Wednesday, June 18, 2025

Keep calm and eat soup!

Monsoon has arrived and Bangalore is preening with its lush greenery and dramatic cloud-play. There are still no road-drowning downpours, just surprise showers now and then with tree-bending and billboard-flying winds. 

In such weather, the discussion during the coffee break veered to rasam and I started telling everyone about the insta-reel drumstick rasam that I watched and which appeared so delish. One Tamil colleague ‘decoded’ it to another as 'murungai keerai' rasam, which translates to moringa leaves rasam. This led her to also mention ‘milagu rasam’ which is pepper rasam. And then I don’t remember what she said and suddenly I hear that’s how the ‘mulligatawny soup’ got its name! Extremely matter-of-factly.

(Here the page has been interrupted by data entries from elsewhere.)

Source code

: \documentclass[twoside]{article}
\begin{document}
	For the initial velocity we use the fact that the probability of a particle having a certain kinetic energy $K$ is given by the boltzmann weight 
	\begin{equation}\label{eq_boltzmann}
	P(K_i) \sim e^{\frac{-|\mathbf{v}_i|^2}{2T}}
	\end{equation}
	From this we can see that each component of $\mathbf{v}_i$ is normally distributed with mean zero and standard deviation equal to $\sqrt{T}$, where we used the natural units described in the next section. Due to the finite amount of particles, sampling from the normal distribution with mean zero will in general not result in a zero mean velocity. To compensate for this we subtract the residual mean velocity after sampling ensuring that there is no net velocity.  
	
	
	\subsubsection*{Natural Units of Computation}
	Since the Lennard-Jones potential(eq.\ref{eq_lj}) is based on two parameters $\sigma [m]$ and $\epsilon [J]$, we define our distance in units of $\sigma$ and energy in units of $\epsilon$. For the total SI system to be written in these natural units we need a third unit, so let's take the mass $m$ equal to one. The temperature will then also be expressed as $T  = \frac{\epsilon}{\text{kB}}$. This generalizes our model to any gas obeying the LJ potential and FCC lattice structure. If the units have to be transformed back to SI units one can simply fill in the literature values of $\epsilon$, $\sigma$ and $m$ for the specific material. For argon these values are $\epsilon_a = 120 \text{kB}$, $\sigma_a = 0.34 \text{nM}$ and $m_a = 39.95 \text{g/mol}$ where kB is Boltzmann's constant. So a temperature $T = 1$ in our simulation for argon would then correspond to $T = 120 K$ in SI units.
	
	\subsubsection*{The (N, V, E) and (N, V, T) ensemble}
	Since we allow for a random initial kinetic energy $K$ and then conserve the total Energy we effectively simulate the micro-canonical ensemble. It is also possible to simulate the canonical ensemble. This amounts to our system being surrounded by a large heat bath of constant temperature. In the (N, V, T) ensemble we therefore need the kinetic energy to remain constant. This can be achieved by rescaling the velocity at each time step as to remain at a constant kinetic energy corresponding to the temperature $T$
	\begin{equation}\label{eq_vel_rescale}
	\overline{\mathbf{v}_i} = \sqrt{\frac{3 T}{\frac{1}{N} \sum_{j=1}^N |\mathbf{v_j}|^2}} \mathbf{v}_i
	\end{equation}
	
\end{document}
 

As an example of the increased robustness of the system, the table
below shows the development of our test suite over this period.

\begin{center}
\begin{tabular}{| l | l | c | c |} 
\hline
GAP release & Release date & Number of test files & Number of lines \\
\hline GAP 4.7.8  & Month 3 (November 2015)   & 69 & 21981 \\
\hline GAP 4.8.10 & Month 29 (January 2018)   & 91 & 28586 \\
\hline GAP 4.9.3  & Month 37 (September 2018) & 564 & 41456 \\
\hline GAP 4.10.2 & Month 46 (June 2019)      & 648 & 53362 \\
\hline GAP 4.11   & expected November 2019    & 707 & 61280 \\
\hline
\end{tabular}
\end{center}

Wait! What! I stop their chatter.

You didn’t know? She throws a critical sideways glance at me.

Ignoramus me, no! How would I know that the soup that I always wanted to order at restaurants, which was the only one that I had never tasted, which looked so sumptuous and appetising, was Indian! ‘Mulligatawny’ sounded so exotically foreign, that I was afraid if I took the name, it might come out differently.  But imagine mispronouncing something Indian! I can do it! There’s no snob value attached to it!! From now on, I can even say MU-LINGA –T-WANY – emphasising each syllable! What the heck! My country, my food, my pronunciation!

But nothing could change the fact that I did not know. The colleague’s sideways glance not in the least. I started reading about it online. They even have a recipe for mulligatawny soup from Charles Dickens dated 1868! 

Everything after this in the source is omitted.